Adoption : Fonck modifie la procédure

Monique Baus Publié le - Mis à jour le

Belgique

Plusieurs centaines de personnes ont signé la pétition lancée cet été sur Internet par une poignée de candidats à l'adoption. Ces derniers formulaient de virulentes critiques vis-à-vis de la préparation à l'adoption imposée par la nouvelle réglementation en vigueur, en Communauté française, depuis tout juste un an. Interpellée, la ministre de l'Enfance, Catherine Fonck (CDH) a sollicité l'avis du Conseil supérieur de l'adoption (Cosa) qui vient de rendre son rapport (lire ci-contre). Sur base de celui-ci, des témoignages exprimés en marge de la pétition et des revendications des pétitionnaires, ainsi que de l'évaluation des séances de préparation collective réalisée par l'Autorité centrale communautaire (ACC), la ministre initie cinq grandes modifications qui entrent en vigueur sans délai.

La réduction du délai d'attente entre l'inscription et le début de la préparation.

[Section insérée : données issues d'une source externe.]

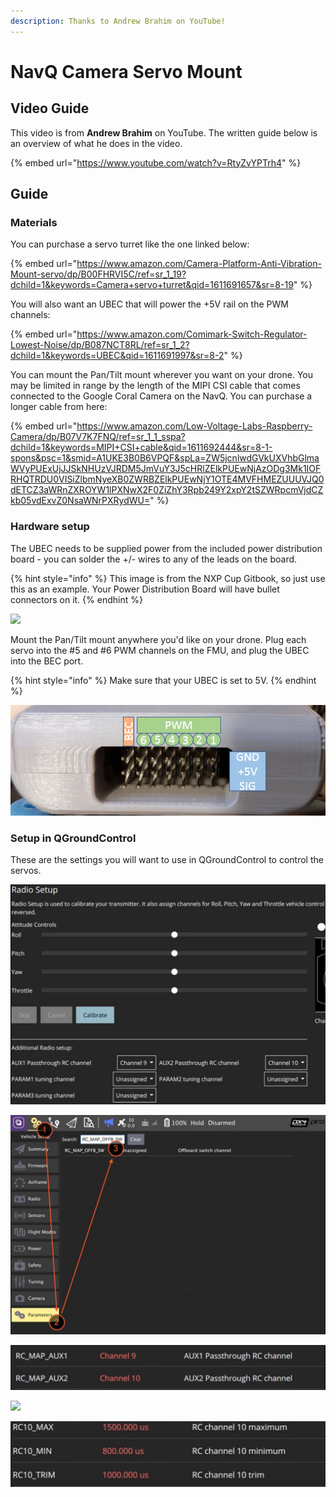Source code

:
 ```yaml
---
description: Thanks to Andrew Brahim on YouTube!
---
```


# NavQ Camera Servo Mount

## Video Guide

This video is from **Andrew Brahim** on YouTube. The written guide below is an overview of what he does in the video.

{% embed url="https://www.youtube.com/watch?v=RtyZvYPTrh4" %}

## Guide

### Materials

You can purchase a servo turret like the one linked below:

{% embed url="https://www.amazon.com/Camera-Platform-Anti-Vibration-Mount-servo/dp/B00FHRVI5C/ref=sr_1_19?dchild=1&keywords=Camera+servo+turret&qid=1611691657&sr=8-19" %}

You will also want an UBEC that will power the +5V rail on the PWM channels:

{% embed url="https://www.amazon.com/Comimark-Switch-Regulator-Lowest-Noise/dp/B087NCT8RL/ref=sr_1_2?dchild=1&keywords=UBEC&qid=1611691997&sr=8-2" %}

You can mount the Pan/Tilt mount wherever you want on your drone. You may be limited in range by the length of the MIPI CSI cable that comes connected to the Google Coral Camera on the NavQ. You can purchase a longer cable from here:

{% embed url="https://www.amazon.com/Low-Voltage-Labs-Raspberry-Camera/dp/B07V7K7FNQ/ref=sr_1_1_sspa?dchild=1&keywords=MIPI+CSI+cable&qid=1611692444&sr=8-1-spons&psc=1&smid=A1UKE3B0B6VPQF&spLa=ZW5jcnlwdGVkUXVhbGlmaWVyPUExUjJJSkNHUzVJRDM5JmVuY3J5cHRlZElkPUEwNjAzODg3Mk1IOFRHQTRDU0VISiZlbmNyeXB0ZWRBZElkPUEwNjY1OTE4MVFHMEZUUUVJQ0dETCZ3aWRnZXROYW1lPXNwX2F0ZiZhY3Rpb249Y2xpY2tSZWRpcmVjdCZkb05vdExvZ0NsaWNrPXRydWU=" %}

### Hardware setup

The UBEC needs to be supplied power from the included power distribution board - you can solder the +/- wires to any of the leads on the board.

{% hint style="info" %}
This image is from the NXP Cup Gitbook, so just use this as an example. Your Power Distribution Board will have bullet connectors on it.
{% endhint %}

![](<../.gitbook/assets/image (182).png>)

Mount the Pan/Tilt mount anywhere you'd like on your drone. Plug each servo into the #5 and #6 PWM channels on the FMU, and plug the UBEC into the BEC port.&#x20;

{% hint style="info" %}
Make sure that your UBEC is set to 5V.
{% endhint %}

![](<../.gitbook/assets/image (183).png>)

### Setup in QGroundControl

These are the settings you will want to use in QGroundControl to control the servos.

![](<../.gitbook/assets/Screen Shot 2021-01-26 at 2.30.14 PM.png>)

![](<../.gitbook/assets/image (177).png>)

![](<../.gitbook/assets/image (179).png>)

![](<../.gitbook/assets/image (180).png>)

![](<../.gitbook/assets/image (181).png>)

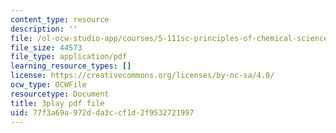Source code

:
 ```yaml
---
content_type: resource
description: ''
file: /ol-ocw-studio-app/courses/5-111sc-principles-of-chemical-science-fall-2014/77f3a69a972dda3ccf1d2f9532721997_OjhZYx1FbhI.pdf
file_size: 44573
file_type: application/pdf
learning_resource_types: []
license: https://creativecommons.org/licenses/by-nc-sa/4.0/
ocw_type: OCWFile
resourcetype: Document
title: 3play pdf file
uid: 77f3a69a-972d-da3c-cf1d-2f9532721997
---
```

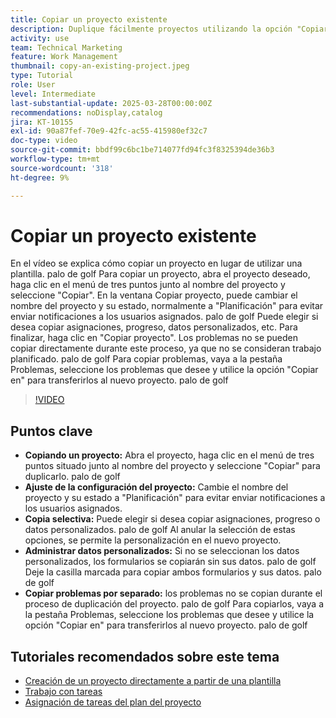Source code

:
 ```yaml
---
title: Copiar un proyecto existente
description: Duplique fácilmente proyectos utilizando la opción "Copiar" en el menú de tres puntos, cambiando el nombre y configurando el estado en "Planificación", copiando datos y formularios personalizados, y transfiriendo problemas por separado a través de la pestaña Problemas para configuraciones de proyectos a medida.
activity: use
team: Technical Marketing
feature: Work Management
thumbnail: copy-an-existing-project.jpeg
type: Tutorial
role: User
level: Intermediate
last-substantial-update: 2025-03-28T00:00:00Z
recommendations: noDisplay,catalog
jira: KT-10155
exl-id: 90a87fef-70e9-42fc-ac55-415980ef32c7
doc-type: video
source-git-commit: bbdf99c6bc1be714077fd94fc3f8325394de36b3
workflow-type: tm+mt
source-wordcount: '318'
ht-degree: 9%

---
```


# Copiar un proyecto existente

En el vídeo se explica cómo copiar un proyecto en lugar de utilizar una plantilla. palo de golf Para copiar un proyecto, abra el proyecto deseado, haga clic en el menú de tres puntos junto al nombre del proyecto y seleccione &quot;Copiar&quot;. En la ventana Copiar proyecto, puede cambiar el nombre del proyecto y su estado, normalmente a &quot;Planificación&quot; para evitar enviar notificaciones a los usuarios asignados. palo de golf Puede elegir si desea copiar asignaciones, progreso, datos personalizados, etc.
Para finalizar, haga clic en &quot;Copiar proyecto&quot;.
Los problemas no se pueden copiar directamente durante este proceso, ya que no se consideran trabajo planificado. palo de golf Para copiar problemas, vaya a la pestaña Problemas, seleccione los problemas que desee y utilice la opción &quot;Copiar en&quot; para transferirlos al nuevo proyecto. palo de golf


>[!VIDEO](https://video.tv.adobe.com/v/3456037/?quality=12&learn=on&enablevpops=1)

## Puntos clave

* **Copiando un proyecto:** Abra el proyecto, haga clic en el menú de tres puntos situado junto al nombre del proyecto y seleccione &quot;Copiar&quot; para duplicarlo. palo de golf
* **Ajuste de la configuración del proyecto:** Cambie el nombre del proyecto y su estado a &quot;Planificación&quot; para evitar enviar notificaciones a los usuarios asignados.
* **Copia selectiva:** Puede elegir si desea copiar asignaciones, progreso o datos personalizados. palo de golf Al anular la selección de estas opciones, se permite la personalización en el nuevo proyecto.
* **Administrar datos personalizados:** Si no se seleccionan los datos personalizados, los formularios se copiarán sin sus datos. palo de golf Deje la casilla marcada para copiar ambos formularios y sus datos. palo de golf
* **Copiar problemas por separado:** los problemas no se copian durante el proceso de duplicación del proyecto. palo de golf Para copiarlos, vaya a la pestaña Problemas, seleccione los problemas que desee y utilice la opción &quot;Copiar en&quot; para transferirlos al nuevo proyecto. palo de golf


## Tutoriales recomendados sobre este tema

* [Creación de un proyecto directamente a partir de una plantilla](/help/manage-work/create-and-manage-project-templates/create-a-project-directly-from-a-template.md)
* [Trabajo con tareas](/help/manage-work/tasks/work-with-tasks.md)
* [Asignación de tareas del plan del proyecto](/help/manage-work/tasks/assign-tasks-from-the-project-plan.md)
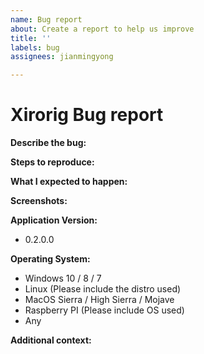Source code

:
 ```yaml
---
name: Bug report
about: Create a report to help us improve
title: ''
labels: bug
assignees: jianmingyong

---
```


# Xirorig Bug report

**Describe the bug:**
<!-- A clear and concise description of what the bug is. -->

**Steps to reproduce:**  
<!-- For example:
1. Go to ...
2. Click on ...
3. See error
-->

**What I expected to happen:**  
<!-- A clear and concise description of what you expected to happen. -->

**Screenshots:**
<!-- If applicable, add screenshots to help explain your problem. -->

**Application Version:**
<!-- Please delete where applicable -->
- 0.2.0.0

**Operating System:**
<!-- Please delete where applicable -->
- Windows 10 / 8 / 7
- Linux (Please include the distro used)
- MacOS Sierra / High Sierra / Mojave
- Raspberry PI (Please include OS used)
- Any

**Additional context:**
<!-- Please attach any relevant crash logs below by adding a file on this issue -->
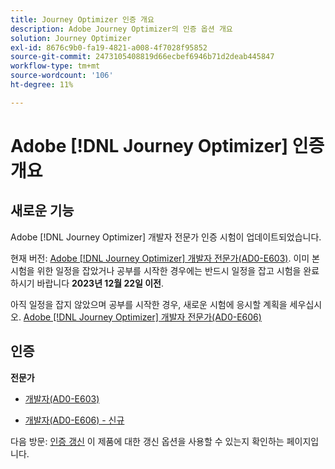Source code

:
 ```yaml
---
title: Journey Optimizer 인증 개요
description: Adobe Journey Optimizer의 인증 옵션 개요
solution: Journey Optimizer
exl-id: 8676c9b0-fa19-4821-a008-4f7028f95852
source-git-commit: 2473105408819d66ecbef6946b71d2deab445847
workflow-type: tm+mt
source-wordcount: '106'
ht-degree: 11%

---
```


# Adobe [!DNL Journey Optimizer] 인증 개요

## 새로운 기능

Adobe [!DNL Journey Optimizer] 개발자 전문가 인증 시험이 업데이트되었습니다.

현재 버전: [Adobe [!DNL Journey Optimizer] 개발자 전문가(AD0-E603)](/help/certifications/ajo/ajo-e-developer.md). 이미 본 시험을 위한 일정을 잡았거나 공부를 시작한 경우에는 반드시 일정을 잡고 시험을 완료하시기 바랍니다 **2023년 12월 22일 이전**.

아직 일정을 잡지 않았으며 공부를 시작한 경우, 새로운 시험에 응시할 계획을 세우십시오. [Adobe [!DNL Journey Optimizer] 개발자 전문가(AD0-E606)](/help/certifications/ajo/ajo-e-developer-23-10.md)

## 인증

**전문가**

* [개발자(AD0-E603)](/help/certifications/ajo/ajo-e-developer.md) <!--AD0-E603-->

* [개발자(AD0-E606) - 신규](/help/certifications/ajo/ajo-e-developer-23-10.md) <!--AD0-E606-->

다음 방문: [인증 갱신](/help/certifications/renew.md) 이 제품에 대한 갱신 옵션을 사용할 수 있는지 확인하는 페이지입니다.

Comment ? En augmentant le nombre de places disponibles. "448 préparations ont été effectuées pendant la période 2005-2006", comptabilise la ministre. "Nous allons passer à 780, soit 50 pc de plus, ce qui permettra à chacun de voir réduit le temps d'attente avant la préparation." Le nombre n'a pas été choisi par hasard. "C'est le plus que nous pouvions faire tout en maintenant des préparations de qualité." Ce quota sera également réparti entre les trois sièges de préparation : Bruxelles (260), Liège (260) et Mons (260). En outre, une réflexion est engagée sur la possibilité d'ajouter un point d'accueil en Province de Luxembourg.

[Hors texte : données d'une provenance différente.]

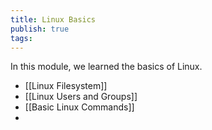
 ```yaml
---
title: Linux Basics
publish: true
tags:
---
```

In this module, we learned the basics of Linux.
- [[Linux Filesystem]]
- [[Linux Users and Groups]]
- [[Basic Linux Commands]]
- 
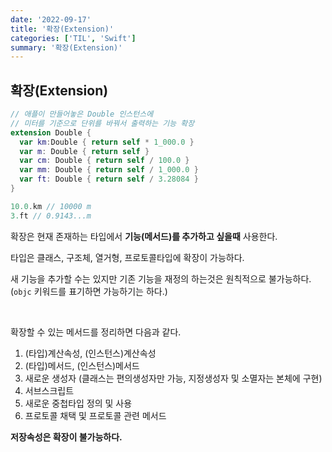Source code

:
 ```yaml
---
date: '2022-09-17'
title: '확장(Extension)'
categories: ['TIL', 'Swift']
summary: '확장(Extension)'
---
```


## 확장(Extension)

```swift
// 애플이 만들어놓은 Double 인스턴스에
// 미터를 기준으로 단위를 바꿔서 출력하는 기능 확장
extension Double {
  var km:Double { return self * 1_000.0 }
  var m: Double { return self }
  var cm: Double { return self / 100.0 }
  var mm: Double { return self / 1_000.0 }
  var ft: Double { return self / 3.28084 }
}

10.0.km // 10000 m
3.ft // 0.9143...m
```

확장은 현재 존재하는 타입에서 <b>기능(메서드)를 추가하고 싶을때</b> 사용한다.

타입은 클래스, 구조체, 열거형, 프로토콜타입에 확장이 가능하다.

새 기능을 추가할 수는 있지만 기존 기능을 재정의 하는것은 원칙적으로 불가능하다. (`objc` 키워드를 표기하면 가능하기는 하다.)

<br/>

확장할 수 있는 메서드를 정리하면 다음과 같다.

1. (타입)계산속성, (인스턴스)계산속성
2. (타입)메서드, (인스턴스)메서드
3. 새로운 생성자 (클래스는 편의생성자만 가능, 지정생성자 및 소멸자는 본체에 구현)
4. 서브스크립트
5. 새로운 중첩타입 정의 및 사용
6. 프로토콜 채택 및 프로토콜 관련 메서드

<b>저장속성은 확장이 불가능하다.</b>

<br/>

Catherine Fonck laisse également entendre qu'un délai maximum autorisé entre la réception du dossier au tribunal de la Jeunesse et l'ordonnance de début d'enquête sociale serait examiné chez la ministre de la Justice, Laurette Onkelinx (PS). C'est la dernière étape, dans l'ensemble de la procédure, où aucun délai n'est fixé par le législateur.

L'allégement de la préparation à partir d'une deuxième adoption. Seule la dernière des trois étapes de préparation reste inchangée : la sensibilisation individuelle, à recommencer chaque fois. La sensibilisation collective passera, elle, de trois à une seule séance. Quant au début de la préparation, à savoir la partie d'information, les candidats qui en ont déjà suivi une en seront exemptés.

Les compétences des formateurs. Des profils ont été clairement définis. Des exigences sont (enfin) formulées. Prendre en charge l'information demandera des compétences professionnelles en matière d'adoption, d'animation et de formation d'adultes.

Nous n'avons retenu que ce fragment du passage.